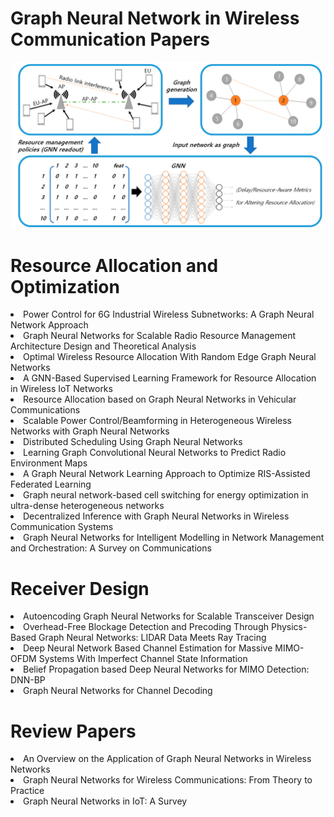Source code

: # Graph Neural Network in Wireless Communication Papers

<p align="center">
  <img src="GNN4WC.png" width="500" alt="GNN for wireless communication">
</p>

# Resource Allocation and Optimization

<li><a target="_blank" href="https://github.com/danieloaAAU/Power_Control_GNN" style="text-decoration:none;"> Power Control for 6G Industrial Wireless Subnetworks: A Graph Neural Network Approach </a></li>
  
<li><a target="_blank" href="https://ieeexplore.ieee.org/document/9252917" style="text-decoration:none;"> Graph Neural Networks for Scalable Radio Resource Management Architecture Design and Theoretical Analysis </a></li>

<li><a target="_blank" href="https://arxiv.org/abs/1909.01865" style="text-decoration:none;"> Optimal Wireless Resource Allocation With Random
Edge Graph Neural Networks </a></li>

<li><a target="_blank" href="https://ieeexplore.ieee.org/document/9462385" style="text-decoration:none;"> A GNN-Based Supervised Learning Framework for
Resource Allocation in Wireless IoT Networks </a></li>

<li><a target="_blank" href="https://ieeexplore.ieee.org/document/9322537" style="text-decoration:none;"> Resource Allocation based on Graph Neural
Networks in Vehicular Communications </a></li>

<li><a target="_blank" href="https://ieeexplore.ieee.org/abstract/document/9685457" style="text-decoration:none;"> Scalable Power Control/Beamforming in Heterogeneous Wireless Networks with Graph Neural Networks </a></li>

<li><a target="_blank" href="https://ieeexplore.ieee.org/abstract/document/9414098" style="text-decoration:none;"> Distributed Scheduling Using Graph Neural Networks </a></li>

<li><a target="_blank" href="https://ieeexplore.ieee.org/document/10014842" style="text-decoration:none;"> Learning Graph Convolutional Neural Networks to Predict Radio Environment Maps </a></li>

<li><a target="_blank" href="https://ieeexplore.ieee.org/abstract/document/10032291" style="text-decoration:none;"> A Graph Neural Network Learning Approach to Optimize RIS-Assisted Federated Learning </a></li>

<li><a target="_blank" href="https://www.nature.com/articles/s41598-022-25800-3" style="text-decoration:none;"> Graph neural network-based cell switching for energy optimization in ultra-dense heterogeneous networks </a></li>

<li><a target="_blank" href="https://arxiv.org/abs/2104.09027" style="text-decoration:none;"> Decentralized Inference with Graph Neural Networks in Wireless Communication Systems </a></li>

<li><a target="_blank" href="https://www.mdpi.com/2079-9292/11/20/3371" style="text-decoration:none;"> Graph Neural Networks for Intelligent Modelling in Network Management and Orchestration: A Survey on Communications </a></li>

# Receiver Design

<li><a target="_blank" href="https://ieeexplore.ieee.org/document/10012954" style="text-decoration:none;"> Autoencoding Graph Neural Networks for Scalable Transceiver Design </a></li>

<li><a target="_blank" href="https://ieeexplore.ieee.org/abstract/document/10011630" style="text-decoration:none;"> Overhead-Free Blockage Detection and Precoding Through Physics-Based Graph Neural Networks: LIDAR Data Meets Ray Tracing </a></li>

<li><a target="_blank" href="https://ieeexplore.ieee.org/document/9566598" style="text-decoration:none;"> Deep Neural Network Based Channel Estimation for Massive MIMO-OFDM Systems With Imperfect Channel State Information </a></li>

<li><a target="_blank" href="https://ieeexplore.ieee.org/document/9482384" style="text-decoration:none;"> Belief Propagation based Deep Neural Networks for MIMO Detection: DNN-BP </a></li>

<li><a target="_blank" href="https://arxiv.org/abs/2207.14742" style="text-decoration:none;"> Graph Neural Networks for Channel Decoding </a></li>

# Review Papers

<li><a target="_blank" href="https://ieeexplore.ieee.org/document/9618652" style="text-decoration:none;"> An Overview on the Application of Graph Neural Networks in Wireless Networks </a></li>

<li><a target="_blank" href="https://ieeexplore.ieee.org/document/9944643" style="text-decoration:none;"> Graph Neural Networks for Wireless Communications: From Theory to Practice </a></li>

<li><a target="_blank" href="https://arxiv.org/pdf/2203.15935.pdf" style="text-decoration:none;"> Graph Neural Networks in IoT: A Survey </a></li>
* * *
» **Assignment**
In the records above, which lines hold the string "Control"? Copy each one.

» **Your response**
<li><a target="_blank" href="https://github.com/danieloaAAU/Power_Control_GNN" style="text-decoration:none;"> Power Control for 6G Industrial Wireless Subnetworks: A Graph Neural Network Approach </a></li>
<li><a target="_blank" href="https://ieeexplore.ieee.org/abstract/document/9685457" style="text-decoration:none;"> Scalable Power Control/Beamforming in Heterogeneous Wireless Networks with Graph Neural Networks </a></li>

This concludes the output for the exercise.